Stored data:
■ ■ ■ ■
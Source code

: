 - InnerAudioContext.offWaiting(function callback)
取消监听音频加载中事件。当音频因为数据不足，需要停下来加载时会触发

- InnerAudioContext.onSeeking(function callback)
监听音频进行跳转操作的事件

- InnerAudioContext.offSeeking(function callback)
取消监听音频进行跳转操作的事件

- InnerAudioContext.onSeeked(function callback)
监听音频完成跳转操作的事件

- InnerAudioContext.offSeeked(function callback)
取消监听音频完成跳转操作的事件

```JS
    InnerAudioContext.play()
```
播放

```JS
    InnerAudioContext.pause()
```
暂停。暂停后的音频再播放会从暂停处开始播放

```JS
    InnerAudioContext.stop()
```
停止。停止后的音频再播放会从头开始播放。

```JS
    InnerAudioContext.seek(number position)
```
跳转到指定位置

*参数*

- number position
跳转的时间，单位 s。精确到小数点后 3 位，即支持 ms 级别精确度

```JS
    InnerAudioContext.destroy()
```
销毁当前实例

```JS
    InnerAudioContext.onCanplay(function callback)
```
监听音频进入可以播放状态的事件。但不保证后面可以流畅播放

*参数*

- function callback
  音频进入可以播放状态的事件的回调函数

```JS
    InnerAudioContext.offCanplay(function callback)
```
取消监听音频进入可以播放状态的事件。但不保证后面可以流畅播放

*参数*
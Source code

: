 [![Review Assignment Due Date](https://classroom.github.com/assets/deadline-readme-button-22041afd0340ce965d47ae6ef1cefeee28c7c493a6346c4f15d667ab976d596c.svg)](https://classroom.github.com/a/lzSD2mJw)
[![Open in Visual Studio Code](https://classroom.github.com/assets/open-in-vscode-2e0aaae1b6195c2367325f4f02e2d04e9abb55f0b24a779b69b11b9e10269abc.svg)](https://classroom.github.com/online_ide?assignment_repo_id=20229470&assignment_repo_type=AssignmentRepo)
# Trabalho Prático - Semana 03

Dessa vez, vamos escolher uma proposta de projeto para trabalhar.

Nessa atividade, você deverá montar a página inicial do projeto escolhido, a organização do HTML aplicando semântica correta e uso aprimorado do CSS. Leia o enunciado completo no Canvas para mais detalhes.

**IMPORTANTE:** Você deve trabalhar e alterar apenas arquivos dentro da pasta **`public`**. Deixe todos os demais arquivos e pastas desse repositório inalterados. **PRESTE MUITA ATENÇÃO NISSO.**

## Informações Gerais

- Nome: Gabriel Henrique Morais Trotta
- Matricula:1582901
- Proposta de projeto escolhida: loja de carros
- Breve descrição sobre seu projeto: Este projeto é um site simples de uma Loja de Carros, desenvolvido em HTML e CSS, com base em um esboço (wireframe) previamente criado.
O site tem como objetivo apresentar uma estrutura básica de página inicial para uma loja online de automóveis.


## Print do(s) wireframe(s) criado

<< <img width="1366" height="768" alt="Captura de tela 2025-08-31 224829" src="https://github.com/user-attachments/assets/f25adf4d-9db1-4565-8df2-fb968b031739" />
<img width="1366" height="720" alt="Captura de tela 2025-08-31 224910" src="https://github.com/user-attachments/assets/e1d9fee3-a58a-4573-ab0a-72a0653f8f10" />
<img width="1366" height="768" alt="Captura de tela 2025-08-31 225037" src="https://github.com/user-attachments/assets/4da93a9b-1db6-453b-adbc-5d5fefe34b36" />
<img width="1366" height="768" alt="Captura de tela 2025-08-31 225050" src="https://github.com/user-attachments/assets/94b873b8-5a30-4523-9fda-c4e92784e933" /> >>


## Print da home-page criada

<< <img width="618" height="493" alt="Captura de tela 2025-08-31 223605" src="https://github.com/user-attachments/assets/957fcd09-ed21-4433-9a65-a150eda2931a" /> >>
■ ■ ■ ■
* **Aim of the exercise**:
Copy every line of the records word for word.

* **Solved exercise**:
Source code

: - InnerAudioContext.offWaiting(function callback)
取消监听音频加载中事件。当音频因为数据不足，需要停下来加载时会触发

- InnerAudioContext.onSeeking(function callback)
监听音频进行跳转操作的事件

- InnerAudioContext.offSeeking(function callback)
取消监听音频进行跳转操作的事件

- InnerAudioContext.onSeeked(function callback)
监听音频完成跳转操作的事件

- InnerAudioContext.offSeeked(function callback)
取消监听音频完成跳转操作的事件

```JS
    InnerAudioContext.play()
```
播放

```JS
    InnerAudioContext.pause()
```
暂停。暂停后的音频再播放会从暂停处开始播放

```JS
    InnerAudioContext.stop()
```
停止。停止后的音频再播放会从头开始播放。

```JS
    InnerAudioContext.seek(number position)
```
跳转到指定位置

*参数*

- number position
跳转的时间，单位 s。精确到小数点后 3 位，即支持 ms 级别精确度

```JS
    InnerAudioContext.destroy()
```
销毁当前实例

```JS
    InnerAudioContext.onCanplay(function callback)
```
监听音频进入可以播放状态的事件。但不保证后面可以流畅播放

*参数*

- function callback
  音频进入可以播放状态的事件的回调函数

```JS
    InnerAudioContext.offCanplay(function callback)
```
取消监听音频进入可以播放状态的事件。但不保证后面可以流畅播放

*参数*
Source code

: [![Review Assignment Due Date](https://classroom.github.com/assets/deadline-readme-button-22041afd0340ce965d47ae6ef1cefeee28c7c493a6346c4f15d667ab976d596c.svg)](https://classroom.github.com/a/lzSD2mJw)
[![Open in Visual Studio Code](https://classroom.github.com/assets/open-in-vscode-2e0aaae1b6195c2367325f4f02e2d04e9abb55f0b24a779b69b11b9e10269abc.svg)](https://classroom.github.com/online_ide?assignment_repo_id=20229470&assignment_repo_type=AssignmentRepo)
# Trabalho Prático - Semana 03

Dessa vez, vamos escolher uma proposta de projeto para trabalhar.

Nessa atividade, você deverá montar a página inicial do projeto escolhido, a organização do HTML aplicando semântica correta e uso aprimorado do CSS. Leia o enunciado completo no Canvas para mais detalhes.

**IMPORTANTE:** Você deve trabalhar e alterar apenas arquivos dentro da pasta **`public`**. Deixe todos os demais arquivos e pastas desse repositório inalterados. **PRESTE MUITA ATENÇÃO NISSO.**

## Informações Gerais

- Nome: Gabriel Henrique Morais Trotta
- Matricula:1582901
- Proposta de projeto escolhida: loja de carros
- Breve descrição sobre seu projeto: Este projeto é um site simples de uma Loja de Carros, desenvolvido em HTML e CSS, com base em um esboço (wireframe) previamente criado.
O site tem como objetivo apresentar uma estrutura básica de página inicial para uma loja online de automóveis.


## Print do(s) wireframe(s) criado

<< <img width="1366" height="768" alt="Captura de tela 2025-08-31 224829" src="https://github.com/user-attachments/assets/f25adf4d-9db1-4565-8df2-fb968b031739" />
<img width="1366" height="720" alt="Captura de tela 2025-08-31 224910" src="https://github.com/user-attachments/assets/e1d9fee3-a58a-4573-ab0a-72a0653f8f10" />
<img width="1366" height="768" alt="Captura de tela 2025-08-31 225037" src="https://github.com/user-attachments/assets/4da93a9b-1db6-453b-adbc-5d5fefe34b36" />
<img width="1366" height="768" alt="Captura de tela 2025-08-31 225050" src="https://github.com/user-attachments/assets/94b873b8-5a30-4523-9fda-c4e92784e933" /> >>


## Print da home-page criada

<< <img width="618" height="493" alt="Captura de tela 2025-08-31 223605" src="https://github.com/user-attachments/assets/957fcd09-ed21-4433-9a65-a150eda2931a" /> >>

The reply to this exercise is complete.